The Federal Highway Administration (FHWA) on July 5, 2022, released a revised Form FHWA-1273, “Required Contract Provisions Federal-Aid Construction Contracts,” the first reissued form since 2012.

This revised form is of particular interest to states and contractors who work on transportation projectssuch as roads, bridges, tunnels, and overpasses—especially in the wake of the passing of the Infrastructure Investment and Jobs Act (IIJA), signed into law in late November 2021. The real work has begun, and states and contractors now have refreshed guidance about what the federal government requires for those projects receiving federal money or that are otherwise "federalized."

Form FHWA-1273 contains procurement-related and contractual provisions required on (almost) all federal-aid construction contracts. The revised form must be used on and after September 6, 2022.

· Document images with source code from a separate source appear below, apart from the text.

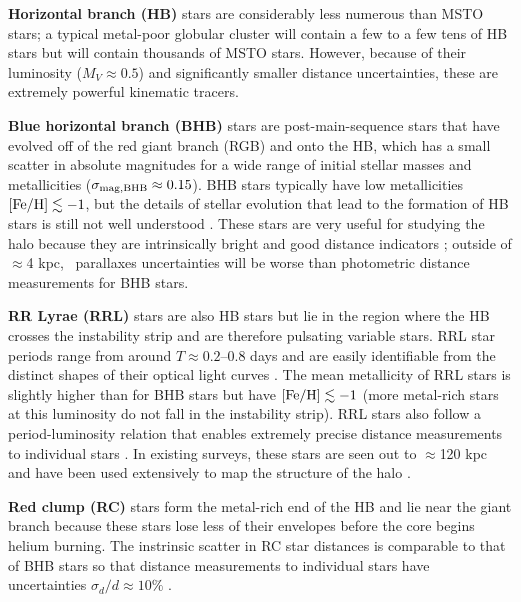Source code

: {\bf Horizontal branch (HB)} stars are considerably less numerous than MSTO
stars; a typical metal-poor globular cluster will contain a few to a few tens of
HB stars but will contain thousands of MSTO stars. However, because of their
luminosity ($M_V \approx 0.5$) and significantly smaller distance uncertainties,
these are extremely powerful kinematic tracers.

{\bf Blue horizontal branch (BHB)} stars are post-main-sequence stars that have
evolved off of the red giant branch (RGB) and onto the HB, which has a small
scatter in absolute magnitudes for a wide range of initial stellar masses and
metallicities ($\sigma_{\rm mag,BHB} \approx 0.15$). BHB stars typically have
low metallicities ${[{\rm Fe}/{\rm H}]} \lesssim -1$, but the details of stellar evolution that
lead to the formation of HB stars is still not well understood
\citep{percival11}. These stars are very useful for studying the halo because
they are intrinsically bright and good distance indicators \cite[$\sigma_{d}/d
\approx 10\%$; see, e.g.,][]{xue08, deason11}; outside of $\approx$4 kpc, \gaia\
parallaxes uncertainties will be worse than photometric distance measurements
for BHB stars.

{\bf RR Lyrae (RRL)} stars are also HB stars but lie in the region where the HB
crosses the instability strip and are therefore pulsating variable stars. RRL
star periods range from around $T \approx 0.2$--$0.8$ days and are easily
identifiable from the distinct shapes of their optical light curves
\citep[e.g.,][]{sesar10}. The mean metallicity of RRL stars is slightly higher
than for BHB stars but have ${[{\rm Fe}/{\rm H}]} \lesssim -1$ (more metal-rich stars at this
luminosity do not fall in the instability strip). RRL stars also follow a
period-luminosity relation \citep[tightest in the mid-infrared;][]{madore12}
that enables extremely precise distance measurements to individual stars
\citep[$\approx$1--2\%;][]{klein14}. In existing surveys, these stars are seen
out to $\approx$120 kpc \citep{sesar10} and have been used extensively to map
the structure of the halo \citep[e.g.,][]{sesar13a}.

{\bf Red clump (RC)} stars form the metal-rich end of the HB and lie near the
giant branch because these stars lose less of their envelopes before the core
begins helium burning. The instrinsic scatter in RC star distances is comparable
to that of BHB stars so that distance measurements to individual stars have
uncertainties $\sigma_{d}/d \approx 10\%$ \citep[e.g.,][]{bovy14-rc}.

The form was last revised on May 1, 2012. The new revisions cover a wide range of topics. Among the changes are updates to nondiscrimination and nonsegregated facilities sections and amendments formalizing prior regulatory changes (e.g., replacing the word “sex” with the phrase “sex, sexual orientation, and gender identity”, per 41 CFR 60-1 and 49 CFR 26.13(b)). Of particular note, the previous FWHA policy required the application of the prevailing wage requirements to federal-aid highways, but the revisions to Title 23 U.S.C. now mandate projects funded under certain programs to be treated as a project on a federal-aid highway, regardless of the location of the project.

In many instances, the changes to the form simply pull together a series of preceding regulatory changes that were nevertheless effective, but scattered throughout the several sources of law that are often applicable to federal-aid projects. In other instances, however, the changes to the form implement the positions within the landmark IIJA. The revisions should make it easier for states and contractors to know what the federal-aid posture requires of the parties. States, contractors, and subcontractors should become familiar with the new revisions and their impact on existing contractual arrangements.

Ballard Spahr is a national leader in counseling public-sector, private-sector, and financial-sector clients in alternative project delivery and, in particular, public-private partnership (P3) projects to build and improve our nation’s infrastructure. Please contact us if you have questions about the new FHWA form.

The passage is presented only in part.